The Amarone della Valpolicella, a unique wine from the hills around Verona, is made from highly-selected grapes, a rich and powerful red and is among the more expensive red wine styles in the world.

 

Veneto's growers are among the most modernised in Italy - and are among the foremost wine producing regions, both for quality and quantity. While most of the 'classic' wines from this area are based on native grape varieties like Glera (formerly known as Prosecco) and Verduzzo, high demand for Veneto wines in international markets has encouraged the region to experiment with Cabernet Sauvignon, Merlot, Chardonnay and Pinot varieties, to name a few.
Veneto has over 90,000 hectares of vineyards, of which 35,400 being acclaimed DOC, making it the biggest DOC producer in Italy.
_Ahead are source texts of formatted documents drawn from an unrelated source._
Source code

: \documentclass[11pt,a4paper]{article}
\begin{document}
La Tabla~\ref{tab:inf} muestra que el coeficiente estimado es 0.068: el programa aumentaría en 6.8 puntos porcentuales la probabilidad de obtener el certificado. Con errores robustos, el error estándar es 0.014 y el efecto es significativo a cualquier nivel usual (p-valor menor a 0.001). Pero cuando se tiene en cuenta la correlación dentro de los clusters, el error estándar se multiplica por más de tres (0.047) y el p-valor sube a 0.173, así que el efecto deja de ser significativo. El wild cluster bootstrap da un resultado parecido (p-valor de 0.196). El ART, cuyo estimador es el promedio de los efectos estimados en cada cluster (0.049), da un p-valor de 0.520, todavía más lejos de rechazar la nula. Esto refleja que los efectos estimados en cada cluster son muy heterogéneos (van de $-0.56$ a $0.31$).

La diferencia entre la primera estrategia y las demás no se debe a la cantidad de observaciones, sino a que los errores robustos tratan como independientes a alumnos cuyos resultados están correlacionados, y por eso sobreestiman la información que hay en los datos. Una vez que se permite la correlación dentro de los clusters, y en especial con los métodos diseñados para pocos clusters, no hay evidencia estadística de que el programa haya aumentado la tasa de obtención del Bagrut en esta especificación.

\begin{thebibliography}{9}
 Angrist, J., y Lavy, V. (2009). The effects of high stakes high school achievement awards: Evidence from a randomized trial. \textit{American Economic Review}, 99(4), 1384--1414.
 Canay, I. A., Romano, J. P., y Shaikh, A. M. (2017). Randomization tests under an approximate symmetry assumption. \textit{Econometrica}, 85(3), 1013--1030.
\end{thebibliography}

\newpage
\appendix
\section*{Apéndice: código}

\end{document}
A highly productive Italian region known for producing more white wines than red wines, with white wine accounting for 55% of the DOC production in Veneto. The climate changes significantly - with continental aspects on the plains, and is much milder along the Adriatic coast, around Lake Garda and in the hilly areas.
The Veneto region has 27 officially recognized DOC and 14 DOCG zones where vineyards are a constant feature of the landscape. This is the reason why in Veneto the subtle interplay between soil, sun and vine brings out the diverse expressions of Prosecco, Garganega and Corvina grapes. Once the heartland of the Venetian Republic, Veneto is today among the wealthiest, most developed and industrialised regions of Italy. Having one of the country's richest historical, natural, artistic, cultural, musical and culinary heritages, and is the 4th most visited region of Italy, with about 64 million tourists each year. The most appreciated wines in the region come from the provinces of Treviso, Verona, Padova, Venice, and Vicenza.
The importance of winemaking in this region is underscored by the creation in 1885 of the very first Italian school for vine growing and oenology in Conegliano - and the nation's most important wine fair, Vinitaly, takes place each spring in Verona. In addition, Veneto was the first region to constitute the first strada del vino or "wine road". This wine-touring road featured special road signs providing information on vines and the wines they were made into and joined the Valdobbiadene and Conegliano DOC zones crossing a series of hilly vineyards.